● **The task**
Starting at the first line of the entries, extract each line up to and including the one that contains "7.6.1810 | 172.27.34.35", but leave out the pictures.

● **Plain-text document sources**
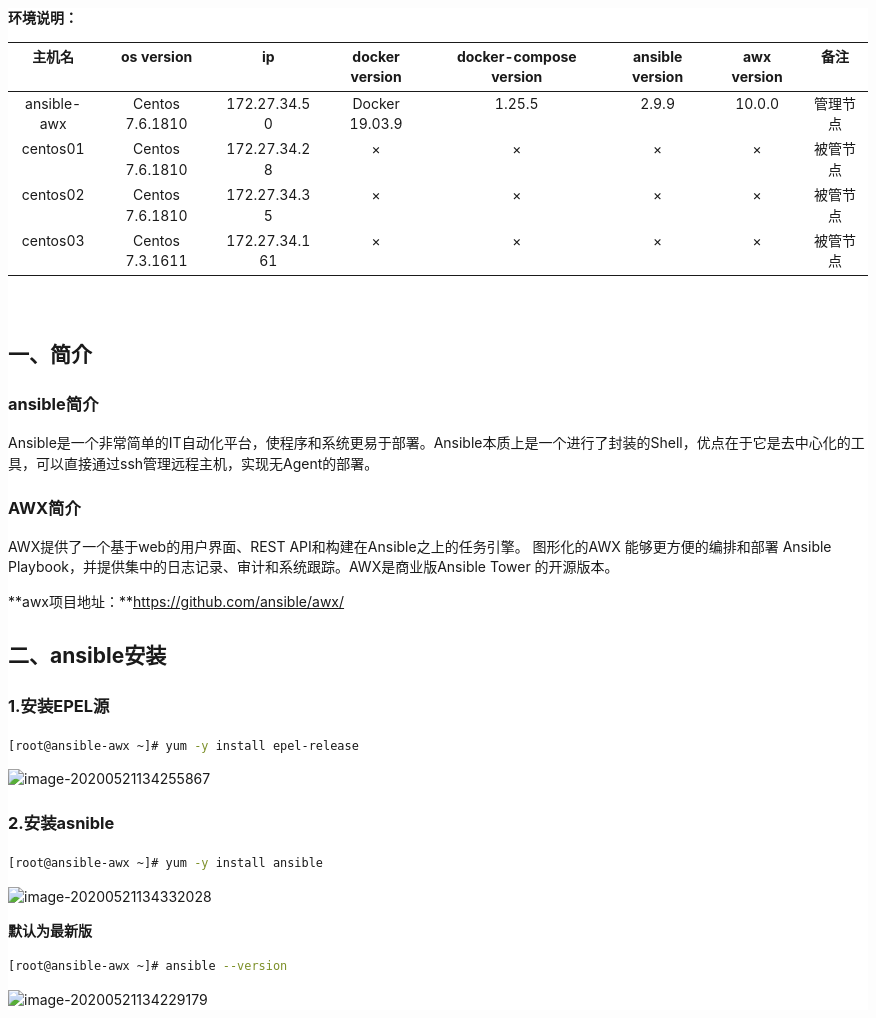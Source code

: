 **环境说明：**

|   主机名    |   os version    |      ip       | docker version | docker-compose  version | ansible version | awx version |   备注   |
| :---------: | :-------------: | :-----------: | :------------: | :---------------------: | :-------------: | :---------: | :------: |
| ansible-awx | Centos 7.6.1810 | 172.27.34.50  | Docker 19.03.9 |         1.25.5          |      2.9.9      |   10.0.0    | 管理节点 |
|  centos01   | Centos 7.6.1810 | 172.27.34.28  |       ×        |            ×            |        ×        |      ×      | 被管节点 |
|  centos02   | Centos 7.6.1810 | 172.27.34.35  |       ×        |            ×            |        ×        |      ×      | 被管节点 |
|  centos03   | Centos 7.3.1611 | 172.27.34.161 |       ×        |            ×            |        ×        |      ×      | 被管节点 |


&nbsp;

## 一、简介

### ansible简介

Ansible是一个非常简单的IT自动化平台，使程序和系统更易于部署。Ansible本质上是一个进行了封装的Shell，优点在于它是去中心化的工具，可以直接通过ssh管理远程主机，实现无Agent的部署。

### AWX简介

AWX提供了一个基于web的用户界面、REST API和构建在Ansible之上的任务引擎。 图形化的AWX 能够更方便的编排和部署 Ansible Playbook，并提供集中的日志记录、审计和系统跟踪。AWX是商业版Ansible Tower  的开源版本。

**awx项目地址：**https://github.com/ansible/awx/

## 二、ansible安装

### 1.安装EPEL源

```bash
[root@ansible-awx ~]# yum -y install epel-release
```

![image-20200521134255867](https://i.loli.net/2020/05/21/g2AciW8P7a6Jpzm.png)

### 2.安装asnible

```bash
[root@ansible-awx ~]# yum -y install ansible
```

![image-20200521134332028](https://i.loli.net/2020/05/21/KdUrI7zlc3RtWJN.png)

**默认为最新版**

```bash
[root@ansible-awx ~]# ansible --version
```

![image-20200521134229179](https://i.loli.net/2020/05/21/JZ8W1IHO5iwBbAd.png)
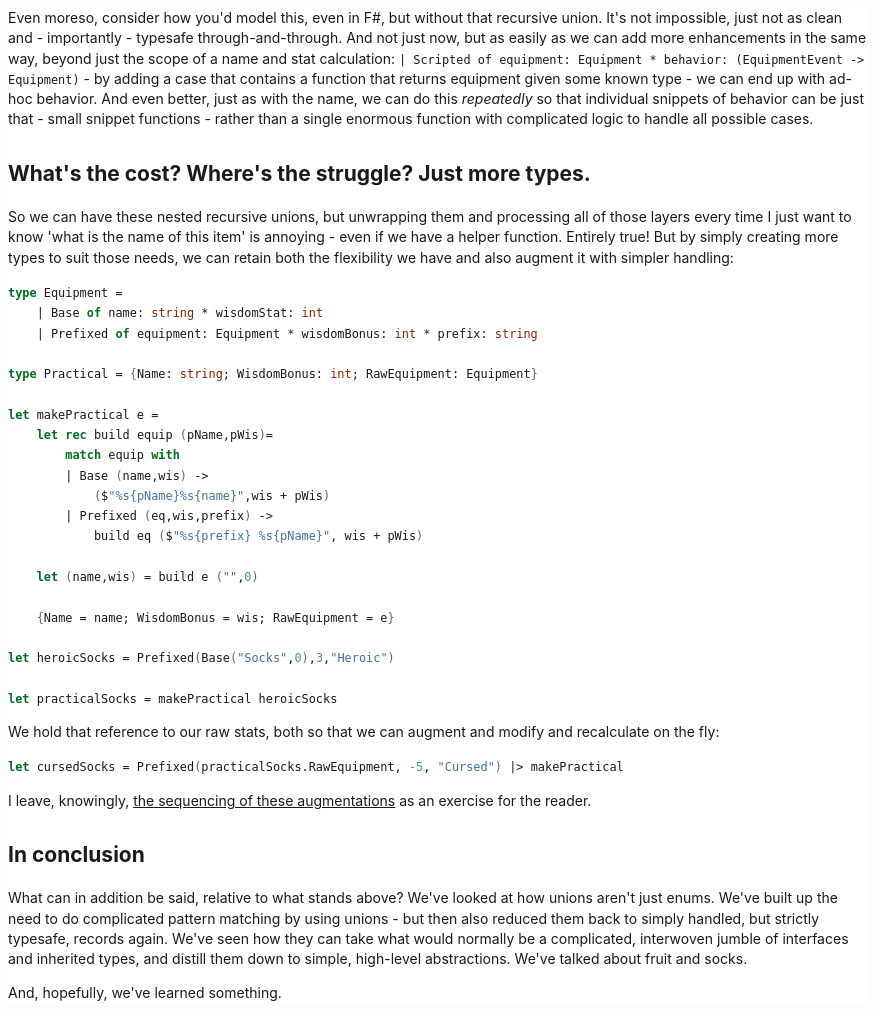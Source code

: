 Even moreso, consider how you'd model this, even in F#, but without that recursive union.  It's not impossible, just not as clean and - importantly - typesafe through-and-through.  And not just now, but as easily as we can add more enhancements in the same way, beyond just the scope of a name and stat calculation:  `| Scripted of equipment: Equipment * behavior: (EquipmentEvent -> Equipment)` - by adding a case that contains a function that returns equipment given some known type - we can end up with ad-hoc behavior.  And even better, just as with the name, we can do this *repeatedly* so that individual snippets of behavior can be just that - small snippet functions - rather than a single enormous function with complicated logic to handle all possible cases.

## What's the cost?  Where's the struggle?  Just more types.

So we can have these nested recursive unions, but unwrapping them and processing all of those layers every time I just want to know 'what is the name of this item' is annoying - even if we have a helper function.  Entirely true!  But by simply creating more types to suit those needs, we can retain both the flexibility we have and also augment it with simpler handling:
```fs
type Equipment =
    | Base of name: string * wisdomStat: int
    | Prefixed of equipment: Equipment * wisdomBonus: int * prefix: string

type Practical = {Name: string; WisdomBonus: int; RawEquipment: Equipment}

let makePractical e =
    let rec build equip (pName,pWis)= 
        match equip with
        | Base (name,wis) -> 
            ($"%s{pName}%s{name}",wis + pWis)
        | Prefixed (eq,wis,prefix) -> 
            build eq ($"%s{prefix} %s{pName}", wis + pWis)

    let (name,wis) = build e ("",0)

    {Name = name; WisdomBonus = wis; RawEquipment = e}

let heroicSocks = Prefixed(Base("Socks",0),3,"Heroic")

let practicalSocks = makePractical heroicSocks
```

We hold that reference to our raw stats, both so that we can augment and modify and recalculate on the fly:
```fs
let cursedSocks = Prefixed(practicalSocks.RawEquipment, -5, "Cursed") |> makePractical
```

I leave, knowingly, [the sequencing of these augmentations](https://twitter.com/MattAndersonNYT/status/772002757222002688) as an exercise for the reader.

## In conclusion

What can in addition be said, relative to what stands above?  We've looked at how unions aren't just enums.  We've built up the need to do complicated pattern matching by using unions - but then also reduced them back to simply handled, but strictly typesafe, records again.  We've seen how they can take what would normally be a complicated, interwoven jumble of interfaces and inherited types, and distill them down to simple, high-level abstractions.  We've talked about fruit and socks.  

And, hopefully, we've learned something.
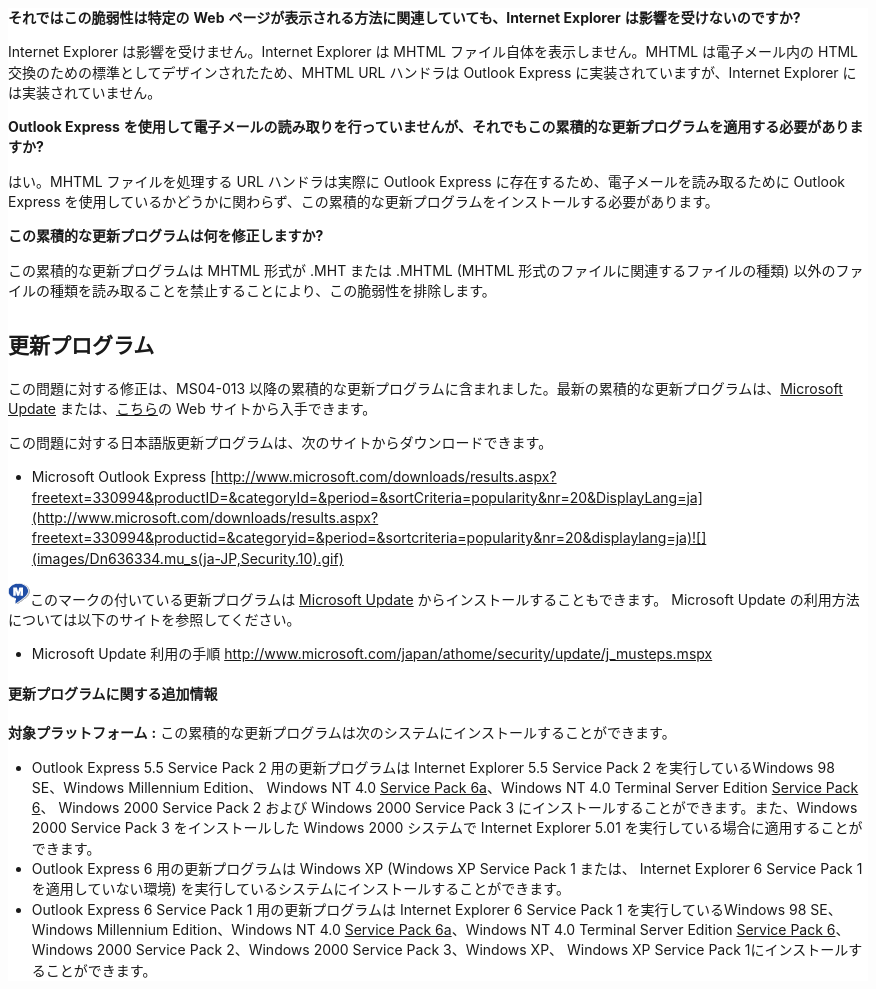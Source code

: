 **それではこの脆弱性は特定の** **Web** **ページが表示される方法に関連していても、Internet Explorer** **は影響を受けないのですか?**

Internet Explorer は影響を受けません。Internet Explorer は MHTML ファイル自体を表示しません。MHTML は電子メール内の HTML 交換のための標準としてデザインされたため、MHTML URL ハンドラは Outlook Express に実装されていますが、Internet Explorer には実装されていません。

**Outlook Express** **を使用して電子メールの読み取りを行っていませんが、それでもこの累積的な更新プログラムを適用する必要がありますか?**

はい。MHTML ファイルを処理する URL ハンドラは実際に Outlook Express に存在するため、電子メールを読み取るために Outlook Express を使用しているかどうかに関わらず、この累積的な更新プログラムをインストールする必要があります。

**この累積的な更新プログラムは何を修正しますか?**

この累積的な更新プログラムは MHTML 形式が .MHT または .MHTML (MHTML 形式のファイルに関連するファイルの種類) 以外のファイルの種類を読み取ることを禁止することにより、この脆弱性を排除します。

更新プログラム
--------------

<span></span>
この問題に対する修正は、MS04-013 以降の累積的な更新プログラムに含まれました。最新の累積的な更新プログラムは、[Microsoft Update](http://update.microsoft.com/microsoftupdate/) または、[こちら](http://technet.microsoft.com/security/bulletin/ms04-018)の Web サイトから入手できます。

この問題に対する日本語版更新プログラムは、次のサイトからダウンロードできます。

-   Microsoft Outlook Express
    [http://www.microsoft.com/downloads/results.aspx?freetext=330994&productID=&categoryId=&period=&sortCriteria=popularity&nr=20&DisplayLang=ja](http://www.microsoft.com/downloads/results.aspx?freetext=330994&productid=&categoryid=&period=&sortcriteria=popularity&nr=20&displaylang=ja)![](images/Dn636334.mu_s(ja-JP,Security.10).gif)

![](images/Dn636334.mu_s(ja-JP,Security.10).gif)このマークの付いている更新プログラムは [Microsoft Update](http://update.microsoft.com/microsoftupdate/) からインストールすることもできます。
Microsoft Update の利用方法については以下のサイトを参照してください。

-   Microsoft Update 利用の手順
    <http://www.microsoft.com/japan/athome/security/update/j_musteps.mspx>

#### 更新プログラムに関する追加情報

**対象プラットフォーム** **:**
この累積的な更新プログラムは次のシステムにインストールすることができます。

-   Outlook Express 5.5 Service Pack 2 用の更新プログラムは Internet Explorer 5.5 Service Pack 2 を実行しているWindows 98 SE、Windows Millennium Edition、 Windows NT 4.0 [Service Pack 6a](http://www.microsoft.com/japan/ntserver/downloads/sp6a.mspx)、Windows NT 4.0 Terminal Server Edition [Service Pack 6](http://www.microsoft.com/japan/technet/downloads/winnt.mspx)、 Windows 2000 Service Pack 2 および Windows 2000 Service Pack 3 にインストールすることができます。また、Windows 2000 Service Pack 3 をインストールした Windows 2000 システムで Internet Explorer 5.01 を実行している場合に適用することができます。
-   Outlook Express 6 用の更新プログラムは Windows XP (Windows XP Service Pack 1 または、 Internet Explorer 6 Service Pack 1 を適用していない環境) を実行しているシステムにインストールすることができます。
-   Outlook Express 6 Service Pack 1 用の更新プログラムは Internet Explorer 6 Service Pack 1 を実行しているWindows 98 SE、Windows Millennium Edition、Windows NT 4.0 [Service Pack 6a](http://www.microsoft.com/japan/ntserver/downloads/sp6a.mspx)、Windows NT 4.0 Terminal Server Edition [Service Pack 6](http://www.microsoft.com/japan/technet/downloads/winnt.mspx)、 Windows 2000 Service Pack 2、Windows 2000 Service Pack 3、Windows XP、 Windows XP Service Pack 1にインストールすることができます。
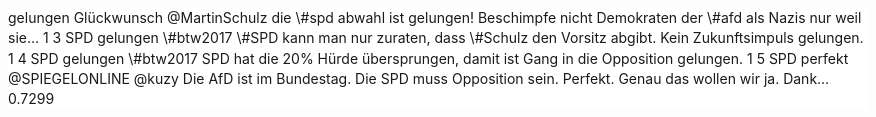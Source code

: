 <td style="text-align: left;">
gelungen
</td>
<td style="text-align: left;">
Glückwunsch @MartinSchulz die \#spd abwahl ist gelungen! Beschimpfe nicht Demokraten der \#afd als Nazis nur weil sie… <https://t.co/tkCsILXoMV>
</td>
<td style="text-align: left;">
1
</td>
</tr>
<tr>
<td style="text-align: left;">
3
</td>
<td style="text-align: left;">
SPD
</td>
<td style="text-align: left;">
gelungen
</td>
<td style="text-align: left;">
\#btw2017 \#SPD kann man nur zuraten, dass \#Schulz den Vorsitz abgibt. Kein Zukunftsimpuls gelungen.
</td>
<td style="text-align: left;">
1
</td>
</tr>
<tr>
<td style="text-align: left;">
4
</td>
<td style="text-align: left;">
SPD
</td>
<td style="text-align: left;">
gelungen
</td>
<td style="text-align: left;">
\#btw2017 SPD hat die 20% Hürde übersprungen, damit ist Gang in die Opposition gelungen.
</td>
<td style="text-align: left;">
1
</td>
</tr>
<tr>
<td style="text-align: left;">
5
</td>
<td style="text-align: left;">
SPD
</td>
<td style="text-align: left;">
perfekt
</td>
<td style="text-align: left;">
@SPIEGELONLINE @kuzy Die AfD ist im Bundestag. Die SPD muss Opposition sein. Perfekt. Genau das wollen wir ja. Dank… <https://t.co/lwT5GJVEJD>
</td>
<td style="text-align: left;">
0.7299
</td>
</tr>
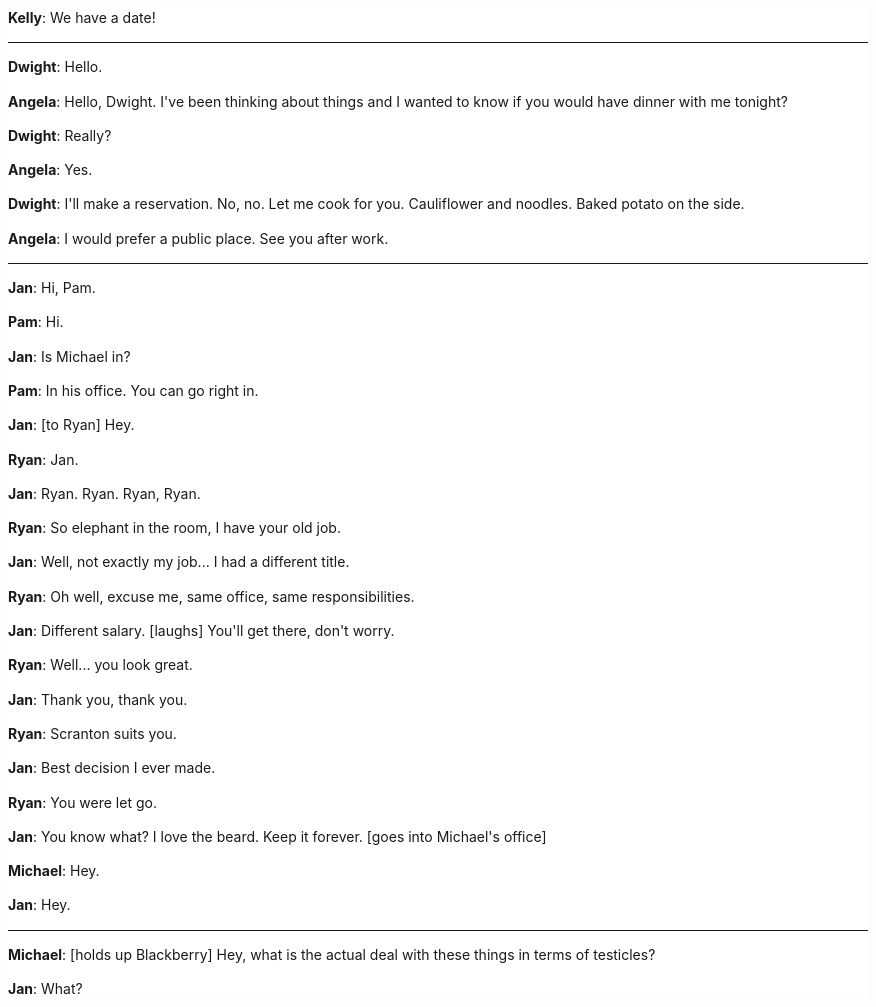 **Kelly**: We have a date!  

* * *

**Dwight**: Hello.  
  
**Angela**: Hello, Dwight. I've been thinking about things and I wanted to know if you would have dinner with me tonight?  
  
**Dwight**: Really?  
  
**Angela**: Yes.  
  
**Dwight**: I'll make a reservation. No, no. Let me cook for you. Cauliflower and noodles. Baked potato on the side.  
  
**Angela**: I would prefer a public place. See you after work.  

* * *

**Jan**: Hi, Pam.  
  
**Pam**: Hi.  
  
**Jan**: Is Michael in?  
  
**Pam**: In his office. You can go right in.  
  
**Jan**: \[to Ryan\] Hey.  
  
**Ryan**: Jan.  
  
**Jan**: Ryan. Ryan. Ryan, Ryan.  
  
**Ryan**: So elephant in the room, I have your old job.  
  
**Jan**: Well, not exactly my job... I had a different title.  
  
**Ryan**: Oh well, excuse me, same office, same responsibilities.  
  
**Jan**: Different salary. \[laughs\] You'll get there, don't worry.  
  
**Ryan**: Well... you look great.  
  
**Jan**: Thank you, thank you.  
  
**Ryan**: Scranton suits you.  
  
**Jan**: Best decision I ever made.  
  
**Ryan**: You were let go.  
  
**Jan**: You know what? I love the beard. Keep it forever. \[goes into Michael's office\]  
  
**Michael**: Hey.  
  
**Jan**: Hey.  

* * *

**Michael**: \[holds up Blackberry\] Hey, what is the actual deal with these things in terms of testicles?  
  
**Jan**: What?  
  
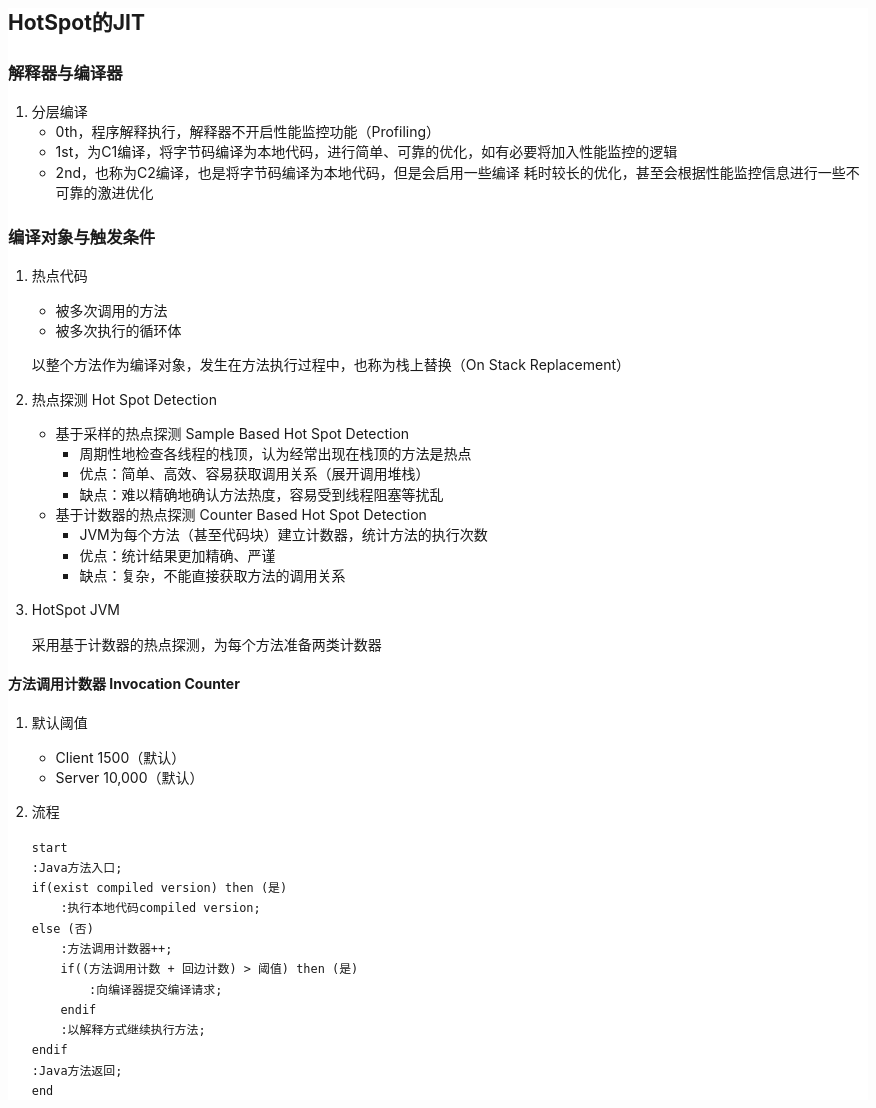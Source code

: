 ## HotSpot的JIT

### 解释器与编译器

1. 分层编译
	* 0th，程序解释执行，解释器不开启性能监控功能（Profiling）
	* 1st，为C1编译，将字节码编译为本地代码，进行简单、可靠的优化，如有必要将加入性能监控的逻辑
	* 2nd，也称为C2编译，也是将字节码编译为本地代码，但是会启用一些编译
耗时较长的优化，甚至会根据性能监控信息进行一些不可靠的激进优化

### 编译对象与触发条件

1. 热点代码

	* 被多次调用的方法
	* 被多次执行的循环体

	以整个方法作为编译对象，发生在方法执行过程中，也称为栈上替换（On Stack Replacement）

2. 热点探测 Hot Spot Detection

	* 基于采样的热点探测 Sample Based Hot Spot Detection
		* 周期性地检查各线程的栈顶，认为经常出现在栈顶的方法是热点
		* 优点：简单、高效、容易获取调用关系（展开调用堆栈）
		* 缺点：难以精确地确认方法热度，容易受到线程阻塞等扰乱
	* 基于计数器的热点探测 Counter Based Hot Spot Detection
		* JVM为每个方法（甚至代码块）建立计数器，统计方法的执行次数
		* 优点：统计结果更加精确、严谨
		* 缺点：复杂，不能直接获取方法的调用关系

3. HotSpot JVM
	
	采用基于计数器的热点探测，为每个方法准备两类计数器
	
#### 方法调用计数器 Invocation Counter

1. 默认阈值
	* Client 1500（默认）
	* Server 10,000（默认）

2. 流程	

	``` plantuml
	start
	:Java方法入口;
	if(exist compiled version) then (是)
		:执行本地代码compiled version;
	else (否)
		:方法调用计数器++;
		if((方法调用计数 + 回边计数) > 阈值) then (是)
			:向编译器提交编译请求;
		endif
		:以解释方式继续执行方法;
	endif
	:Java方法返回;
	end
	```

● **Response to the task**
Source code

: **环境说明：**

|   主机名    |   os version    |      ip       | docker version | docker-compose  version | ansible version | awx version |   备注   |
| :---------: | :-------------: | :-----------: | :------------: | :---------------------: | :-------------: | :---------: | :------: |
| ansible-awx | Centos 7.6.1810 | 172.27.34.50  | Docker 19.03.9 |         1.25.5          |      2.9.9      |   10.0.0    | 管理节点 |
|  centos01   | Centos 7.6.1810 | 172.27.34.28  |       ×        |            ×            |        ×        |      ×      | 被管节点 |
|  centos02   | Centos 7.6.1810 | 172.27.34.35  |       ×        |            ×            |        ×        |      ×      | 被管节点 |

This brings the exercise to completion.